WORK INSTRUCTION » Please report each line of the data below that contains "include".

DATA RECORDS »

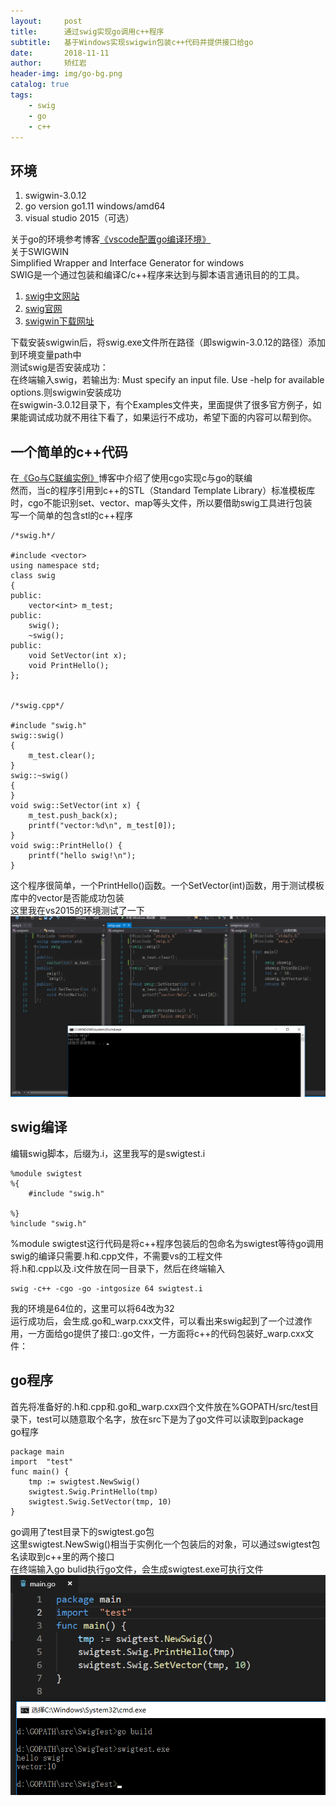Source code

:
 ```yaml
---
layout:     post
title:      通过swig实现go调用c++程序
subtitle:   基于Windows实现swigwin包装c++代码并提供接口给go
date:       2018-11-11
author:     矫红岩
header-img: img/go-bg.png
catalog: true
tags:
    - swig
    - go
    - c++
---
```


## 环境
1. swigwin-3.0.12
2. go version go1.11 windows/amd64
3. visual studio 2015（可选）

关于go的环境参考博客[《vscode配置go编译环境》](https://hongyanjiao.github.io/2018/10/24/vscode%E9%85%8D%E7%BD%AEgo%E7%BC%96%E8%AF%91%E7%8E%AF%E5%A2%83/)<br />
关于SWIGWIN<br />
Simplified Wrapper and Interface Generator for windows<br />
SWIG是一个通过包装和编译C/c++程序来达到与脚本语言通讯目的的工具。 <br />
1. [swig中文网站](http://www.swig.org/translations/chinese/index.html)
2. [swig官网](http://www.swig.org/)
3. [swigwin下载网址](https://sourceforge.net/projects/swig/files/swigwin/swigwin-3.0.12/swigwin-3.0.12.zip/download?use_mirror=gigenet)

下载安装swigwin后，将swig.exe文件所在路径（即swigwin-3.0.12的路径）添加到环境变量path中<br />
测试swig是否安装成功：<br />
在终端输入swig，若输出为: Must specify an input file. Use -help for available options.则swigwin安装成功<br />
在swigwin-3.0.12目录下，有个Examples文件夹，里面提供了很多官方例子，如果能调试成功就不用往下看了，如果运行不成功，希望下面的内容可以帮到你。

## 一个简单的c++代码
在[《Go与C联编实例》](https://hongyanjiao.github.io/2018/10/25/go%E4%B8%8Ec%E8%81%94%E7%BC%96%E5%AE%9E%E4%BE%8B/)博客中介绍了使用cgo实现c与go的联编<br />
然而，当c的程序引用到c++的STL（Standard Template Library）标准模板库时，cgo不能识别set、vector、map等头文件，所以要借助swig工具进行包装<br />
写一个简单的包含stl的c++程序
```
/*swig.h*/

#include <vector>
using namespace std;
class swig
{
public:
	vector<int> m_test;
public:
	swig();
	~swig();
public:
	void SetVector(int x);
	void PrintHello();
};


/*swig.cpp*/

#include "swig.h"
swig::swig()
{
	m_test.clear();
}
swig::~swig()
{
}
void swig::SetVector(int x) {
	m_test.push_back(x);
	printf("vector:%d\n", m_test[0]);
}
void swig::PrintHello() {
	printf("hello swig!\n");
}
```
这个程序很简单，一个PrintHello()函数。一个SetVector(int)函数，用于测试模板库中的vector是否能成功包装<br />
这里我在vs2015的环境测试了一下
![image](https://github.com/HongyanJiao/HongyanJiao.github.io/blob/master/img/swig-c.png?raw=true)

## swig编译

编辑swig脚本，后缀为.i，这里我写的是swigtest.i<br />
```
%module swigtest
%{
    #include "swig.h"

%}
%include "swig.h"

```
%module swigtest这行代码是将c++程序包装后的包命名为swigtest等待go调用<br />
swig的编译只需要.h和.cpp文件，不需要vs的工程文件<br />
将.h和.cpp以及.i文件放在同一目录下，然后在终端输入
```
swig -c++ -cgo -go -intgosize 64 swigtest.i
```
我的环境是64位的，这里可以将64改为32<br />
运行成功后，会生成.go和_warp.cxx文件，可以看出来swig起到了一个过渡作用，一方面给go提供了接口:.go文件，一方面将c++的代码包装好_warp.cxx文件：<br />
## go程序
首先将准备好的.h和.cpp和.go和_warp.cxx四个文件放在%GOPATH/src/test目录下，test可以随意取个名字，放在src下是为了go文件可以读取到package<br />
go程序
```
package main
import 	"test"
func main() {
	tmp := swigtest.NewSwig()
	swigtest.Swig.PrintHello(tmp)
	swigtest.Swig.SetVector(tmp, 10)
}
```
go调用了test目录下的swigtest.go包<br />
这里swigtest.NewSwig()相当于实例化一个包装后的对象，可以通过swigtest包名读取到c++里的两个接口<br />
在终端输入go bulid执行go文件，会生成swigtest.exe可执行文件
![image](https://github.com/HongyanJiao/HongyanJiao.github.io/blob/master/img/swig-go-cmd.png?raw=true)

RESULT »
#include <vector>
#include "swig.h"
    #include "swig.h"
%include "swig.h"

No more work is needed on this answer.